### WHAT YOU HAVE TO DO
Copy out each line of the data holding "imagens".

Stored items from a collection:
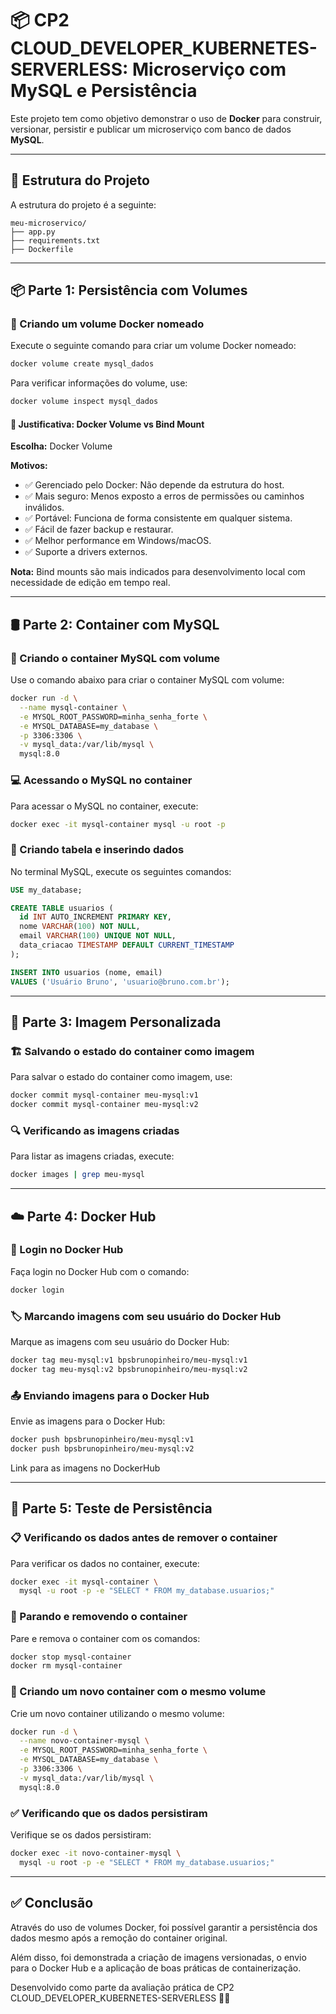 # 📦 CP2 CLOUD_DEVELOPER_KUBERNETES-SERVERLESS: Microserviço com MySQL e Persistência

Este projeto tem como objetivo demonstrar o uso de **Docker** para construir, versionar, persistir e publicar um microserviço com banco de dados **MySQL**.

---

## 📁 Estrutura do Projeto

A estrutura do projeto é a seguinte:

```
meu-microservico/
├── app.py
├── requirements.txt
├── Dockerfile
```

---

## 📦 Parte 1: Persistência com Volumes

### 🔧 Criando um volume Docker nomeado

Execute o seguinte comando para criar um volume Docker nomeado:

```bash
docker volume create mysql_dados
```

Para verificar informações do volume, use:

```bash
docker volume inspect mysql_dados
```

#### 📌 Justificativa: Docker Volume vs Bind Mount

**Escolha:** Docker Volume

**Motivos:**
- ✅ Gerenciado pelo Docker: Não depende da estrutura do host.
- ✅ Mais seguro: Menos exposto a erros de permissões ou caminhos inválidos.
- ✅ Portável: Funciona de forma consistente em qualquer sistema.
- ✅ Fácil de fazer backup e restaurar.
- ✅ Melhor performance em Windows/macOS.
- ✅ Suporte a drivers externos.

**Nota:** Bind mounts são mais indicados para desenvolvimento local com necessidade de edição em tempo real.

---

## 🛢️ Parte 2: Container com MySQL

### 🚀 Criando o container MySQL com volume

Use o comando abaixo para criar o container MySQL com volume:

```bash
docker run -d \
  --name mysql-container \
  -e MYSQL_ROOT_PASSWORD=minha_senha_forte \
  -e MYSQL_DATABASE=my_database \
  -p 3306:3306 \
  -v mysql_data:/var/lib/mysql \
  mysql:8.0
```

### 💻 Acessando o MySQL no container

Para acessar o MySQL no container, execute:

```bash
docker exec -it mysql-container mysql -u root -p
```

### 🧱 Criando tabela e inserindo dados

No terminal MySQL, execute os seguintes comandos:

```sql
USE my_database;

CREATE TABLE usuarios (
  id INT AUTO_INCREMENT PRIMARY KEY,
  nome VARCHAR(100) NOT NULL,
  email VARCHAR(100) UNIQUE NOT NULL,
  data_criacao TIMESTAMP DEFAULT CURRENT_TIMESTAMP
);

INSERT INTO usuarios (nome, email)
VALUES ('Usuário Bruno', 'usuario@bruno.com.br');
```

---

## 🧱 Parte 3: Imagem Personalizada

### 🏗️ Salvando o estado do container como imagem

Para salvar o estado do container como imagem, use:

```bash
docker commit mysql-container meu-mysql:v1
docker commit mysql-container meu-mysql:v2
```

### 🔍 Verificando as imagens criadas

Para listar as imagens criadas, execute:

```bash
docker images | grep meu-mysql
```

---

## ☁️ Parte 4: Docker Hub

### 🔐 Login no Docker Hub

Faça login no Docker Hub com o comando:

```bash
docker login
```

### 🏷️ Marcando imagens com seu usuário do Docker Hub

Marque as imagens com seu usuário do Docker Hub:

```bash
docker tag meu-mysql:v1 bpsbrunopinheiro/meu-mysql:v1
docker tag meu-mysql:v2 bpsbrunopinheiro/meu-mysql:v2
```

### 📤 Enviando imagens para o Docker Hub

Envie as imagens para o Docker Hub:

```bash
docker push bpsbrunopinheiro/meu-mysql:v1
docker push bpsbrunopinheiro/meu-mysql:v2
```
Link para as imagens no DockerHub

---

## 🔁 Parte 5: Teste de Persistência

### 📋 Verificando os dados antes de remover o container

Para verificar os dados no container, execute:

```bash
docker exec -it mysql-container \
  mysql -u root -p -e "SELECT * FROM my_database.usuarios;"
```

### 🧹 Parando e removendo o container

Pare e remova o container com os comandos:

```bash
docker stop mysql-container
docker rm mysql-container
```

### 🔄 Criando um novo container com o mesmo volume

Crie um novo container utilizando o mesmo volume:

```bash
docker run -d \
  --name novo-container-mysql \
  -e MYSQL_ROOT_PASSWORD=minha_senha_forte \
  -e MYSQL_DATABASE=my_database \
  -p 3306:3306 \
  -v mysql_data:/var/lib/mysql \
  mysql:8.0
```

### ✅ Verificando que os dados persistiram

Verifique se os dados persistiram:

```bash
docker exec -it novo-container-mysql \
  mysql -u root -p -e "SELECT * FROM my_database.usuarios;"
```

---

## ✅ Conclusão

Através do uso de volumes Docker, foi possível garantir a persistência dos dados mesmo após a remoção do container original.

Além disso, foi demonstrada a criação de imagens versionadas, o envio para o Docker Hub e a aplicação de boas práticas de containerização.

Desenvolvido como parte da avaliação prática de CP2
CLOUD_DEVELOPER_KUBERNETES-SERVERLESS 💙🐳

### EXERCISE RESULT
### 🔍 Verificando as imagens criadas
Para listar as imagens criadas, execute:
### 🏷️ Marcando imagens com seu usuário do Docker Hub
Marque as imagens com seu usuário do Docker Hub:
### 📤 Enviando imagens para o Docker Hub
Envie as imagens para o Docker Hub:
Link para as imagens no DockerHub
Além disso, foi demonstrada a criação de imagens versionadas, o envio para o Docker Hub e a aplicação de boas práticas de containerização.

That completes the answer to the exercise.